§ ASSIGNMENT:
Check every line below for the word "Familiarity" and copy each one that has it.

§ RAW DATA:
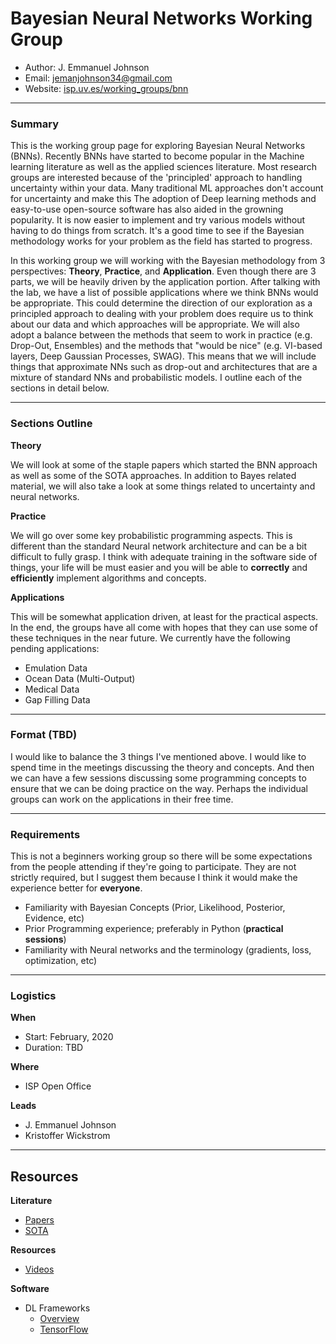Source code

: # Bayesian Neural Networks Working Group

* Author: J. Emmanuel Johnson
* Email: jemanjohnson34@gmail.com
* Website: [isp.uv.es/working_groups/bnn](https://isp.uv.es/working_groups/bnn)

---

### Summary

This is the working group page for exploring Bayesian Neural Networks (BNNs). Recently BNNs have started to become popular in the Machine learning literature as well as the applied sciences literature. Most research groups are interested because of the 'principled' approach to handling uncertainty within your data. Many traditional ML approaches don't account for uncertainty and make this The adoption of Deep learning methods and easy-to-use open-source software has also aided in the growning popularity. It is now easier to implement and try various models without having to do things from scratch. It's a good time to see if the Bayesian methodology works for your problem as the field has started to progress.

In this working group we will working with the Bayesian methodology from 3 perspectives: **Theory**, **Practice**, and **Application**. Even though there are 3 parts, we will be heavily driven by the application portion. After talking with the lab, we have a list of possible applications where we think BNNs would be appropriate. This could determine the direction of our exploration as a principled approach to dealing with your problem does require us to think about our data and which approaches will be appropriate.  We will also adopt a balance between the methods that seem to work in practice (e.g. Drop-Out, Ensembles) and the methods that "would be nice" (e.g. VI-based layers, Deep Gaussian Processes, SWAG). This means that we will include things that approximate NNs such as drop-out and architectures that are a mixture of standard NNs and probabilistic models. I outline each of the sections in detail below.

---

### Sections Outline

**Theory**

We will look at some of the staple papers which started the BNN approach as well as some of the SOTA approaches. In addition to Bayes related material, we will also take a look at some things related to uncertainty and neural networks.

**Practice**

We will go over some key probabilistic programming aspects. This is different than the standard Neural network architecture and can be a bit difficult to fully grasp. I think with adequate training in the software side of things, your life will be must easier and you will be able to **correctly** and **efficiently** implement algorithms and concepts.

**Applications**

This will be somewhat application driven, at least for the practical aspects. In the end, the groups have all come with hopes that they can use some of these techniques in the near future.
We currently have the following pending applications:
* Emulation Data
* Ocean Data (Multi-Output)
* Medical Data
* Gap Filling Data

---

### Format (**TBD**)

I would like to balance the 3 things I've mentioned above. I would like to spend time in the meetings discussing the theory and concepts. And then we can have a few sessions discussing some programming concepts to ensure that we can be doing practice on the way. Perhaps the individual groups can work on the applications in their free time.

---

### Requirements

This is not a beginners working group so there will be some expectations from the people attending if they're going to participate. They are not strictly required, but I suggest them because I think it would make the experience better for **everyone**.

* Familiarity with Bayesian Concepts (Prior, Likelihood, Posterior, Evidence, etc)
* Prior Programming experience; preferably in Python (**practical sessions**) 
* Familiarity with Neural networks and the terminology (gradients, loss, optimization, etc)

---

### Logistics

**When**
* Start: February, 2020
* Duration: TBD

**Where**
* ISP Open Office

**Leads**
* J. Emmanuel Johnson
* Kristoffer Wickstrom





---

## Resources

**Literature**
* [Papers](./theory/papers.md)
* [SOTA](./theory/sota.md)

**Resources**
* [Videos](./other/videos.md)

**Software**
* DL Frameworks
  * [Overview](./code/overview.md) 
  * [TensorFlow](./code/tensorflow.md)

§ YOUR RESPONSE:
* Familiarity with Bayesian Concepts (Prior, Likelihood, Posterior, Evidence, etc)
* Familiarity with Neural networks and the terminology (gradients, loss, optimization, etc)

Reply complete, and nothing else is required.